How can this be happening? Is there a patch or something I can download? What's the fix for this?
I can't afford to upgrade to the latest version of Photoshop now that I bought a new computer. (sigh)
I assume you have windows 7 since it is a new computer. PS 7.0 is not listed on the software that will run on windows 7 upgrade advisor site. PS 7.0 is old software trying to run on a new operating system.
You can download the 2008 C++ from the microsoft download site. But I would suspect it is already installed on Windows 7.
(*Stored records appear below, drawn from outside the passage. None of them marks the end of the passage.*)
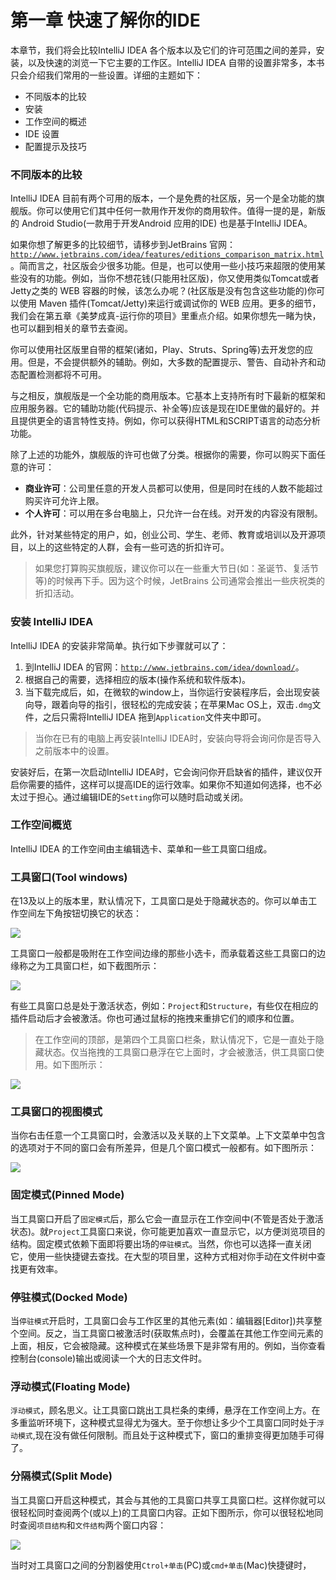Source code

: # 第一章 快速了解你的IDE

本章节，我们将会比较IntelliJ IDEA 各个版本以及它们的许可范围之间的差异，安装，以及快速的浏览一下它主要的工作区。IntelliJ IDEA 自带的设置非常多，本书只会介绍我们常用的一些设置。详细的主题如下：
* 不同版本的比较
* 安装
* 工作空间的概述
* IDE 设置
* 配置提示及技巧


### 不同版本的比较
IntelliJ IDEA 目前有两个可用的版本，一个是免费的社区版，另一个是全功能的旗舰版。你可以使用它们其中任何一款用作开发你的商用软件。值得一提的是，新版的 Android Studio(一款用于开发Android 应用的IDE) 也是基于IntelliJ IDEA。

如果你想了解更多的比较细节，请移步到JetBrains 官网：<code>http://www.jetbrains.com/idea/features/editions_comparison_matrix.html</code>。简而言之，社区版会少很多功能。但是，也可以使用一些小技巧来超限的使用某些没有的功能。例如，当你不想花钱(只能用社区版)，你又使用类似Tomcat或者Jetty之类的 WEB 容器的时候，该怎么办呢？(社区版是没有包含这些功能的)你可以使用 Maven 插件(Tomcat/Jetty)来运行或调试你的 WEB 应用。更多的细节，我们会在第五章《美梦成真-运行你的项目》里重点介绍。如果你想先一睹为快，也可以翻到相关的章节去查阅。

你可以使用社区版里自带的框架(诸如，Play、Struts、Spring等)去开发您的应用。但是，不会提供额外的辅助。例如，大多数的配置提示、警告、自动补齐和动态配置检测都将不可用。

与之相反，旗舰版是一个全功能的商用版本。它基本上支持所有时下最新的框架和应用服务器。它的辅助功能(代码提示、补全等)应该是现在IDE里做的最好的。并且提供更全的语言特性支持。例如，你可以获得HTML和SCRIPT语言的动态分析功能。

除了上述的功能外，旗舰版的许可也做了分类。根据你的需要，你可以购买下面任意的许可：
* **商业许可**：公司里任意的开发人员都可以使用，但是同时在线的人数不能超过购买许可允许上限。
* **个人许可**：可以用在多台电脑上，只允许一台在线。对开发的内容没有限制。

此外，针对某些特定的用户，如，创业公司、学生、老师、教育或培训以及开源项目，以上的这些特定的人群，会有一些可选的折扣许可。

> 如果您打算购买旗舰版，建议你可以在一些重大节日(如：圣诞节、复活节等)的时候再下手。因为这个时候，JetBrains 公司通常会推出一些庆祝类的折扣活动。

### 安装 IntelliJ IDEA
IntelliJ IDEA 的安装非常简单。执行如下步骤就可以了：
1. 到IntelliJ IDEA 的官网：<code>http://www.jetbrains.com/idea/download/</code>。
2. 根据自己的需要，选择相应的版本(操作系统和软件版本)。
3. 当下载完成后，如，在微软的window上，当你运行安装程序后，会出现安装向导，跟着向导的指引，很轻松的完成安装；在苹果Mac OS上，双击<code>.dmg</code>文件，之后只需将IntelliJ IDEA 拖到<code>Application</code>文件夹中即可。

> 当你在已有的电脑上再安装IntelliJ IDEA时，安装向导将会询问你是否导入之前版本中的设置。

安装好后，在第一次启动IntelliJ IDEA时，它会询问你开启缺省的插件，建议仅开启你需要的插件，这样可以提高IDE的运行效率。如果你不知道如何选择，也不必太过于担心。通过编辑IDE的<code>Setting</code>你可以随时启动或关闭。

### 工作空间概览
IntelliJ IDEA 的工作空间由主编辑选卡、菜单和一些工具窗口组成。

### 工具窗口(Tool windows)
在13及以上的版本里，默认情况下，工具窗口是处于隐藏状态的。你可以单击工作空间左下角按钮切换它的状态：

![](1.0.png)

工具窗口一般都是吸附在工作空间边缘的那些小选卡，而承载着这些工具窗口的边缘称之为工具窗口栏，如下截图所示：

![](1.1.png) 

有些工具窗口总是处于激活状态，例如：<code>Project</code>和<code>Structure</code>，有些仅在相应的插件启动后才会被激活。你也可通过鼠标的拖拽来重排它们的顺序和位置。


> 在工作空间的顶部，是第四个工具窗口栏条，默认情况下，它是一直处于隐藏状态。仅当拖拽的工具窗口悬浮在它上面时，才会被激活，供工具窗口使用。如下图所示：

![](1.2.png)

### 工具窗口的视图模式
当你右击任意一个工具窗口时，会激活以及关联的上下文菜单。上下文菜单中包含的选项对于不同的窗口会有所差异，但是几个窗口模式一般都有。如下图所示：

![](1.3.png)

### 固定模式(Pinned Mode)
当工具窗口开启了<code>固定模式</code>后，那么它会一直显示在工作空间中(不管是否处于激活状态)。就<code>Project</code>工具窗口来说，你可能更加喜欢一直显示它，以方便浏览项目的结构。固定模式依赖下面即将要出场的<code>停驻模式</code>。当然，你也可以选择一直关闭它，使用一些快捷键去查找。在大型的项目里，这种方式相对你手动在文件树中查找更有效率。

### 停驻模式(Docked Mode)
当<code>停驻模式</code>开启时，工具窗口会与工作区里的其他元素(如：编辑器[Editor])共享整个空间。反之，当工具窗口被激活时(获取焦点时)，会覆盖在其他工作空间元素的上面，相反，它会被隐藏。这种模式在某些场景下是非常有用的。例如，当你查看控制台(console)输出或阅读一个大的日志文件时。

### 浮动模式(Floating Mode)
<code>浮动模式</code>，顾名思义。让工具窗口跳出工具栏条的束缚，悬浮在工作空间上方。在多重监听环境下，这种模式显得尤为强大。至于你想让多少个工具窗口同时处于<code>浮动模式</code>,现在没有做任何限制。而且处于这种模式下，窗口的重排变得更加随手可得了。

### 分隔模式(Split Mode)
当工具窗口开启这种模式，其会与其他的工具窗口共享工具窗口栏。这样你就可以很轻松同时查阅两个(或以上)的工具窗口内容。正如下图所示，你可以很轻松地同时查阅<code>项目结构</code>和```文件结构```两个窗口内容：

![](1.4.png)

当时对工具窗口之间的分割器使用```Ctrol+单击```(PC)或```cmd+单击```(Mac)快捷键时，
You also have to install PS 7.0 software as Admin. When you put the disk in don't run it. Choose to explore and open the PS folder and look for the .exe file. Right click on that and choose run as Admin.
Now once installed you have to run the software as Admin too. Right click on PS. Choose properties, compatibility, and click run as admin. Also you may want to try running in XP mode. SP3 I think is listed.
But I do not think PS 7.0 will run on Windows 7.
It's highly likely that running CS4 on the old machine also would be problematic.
Rock and a hard place!
If it is at all possible, you might find a copy of CS3 somewhere (legal of course!) and run that. I have a new machine with W7 and XP in dual boot, and the only persistent problem I see is redraw in Bridge, which is likely my video card. Otherwise, CS3 runs really well. OTOH, it also runs really well on XP!
Another thought: perhaps you might install XP on the new machine.
Thanks so much for your feedback. I really appreciate any input here.
If someone from Adobe could GUARANTEE that this problem would go away if I
purchased CS4, I would pony up the cash and do it. However, I'm skeptical
about that because I just saw someone else post a message on the forum today
who is running CS4 and getting the exact same runtime error as me.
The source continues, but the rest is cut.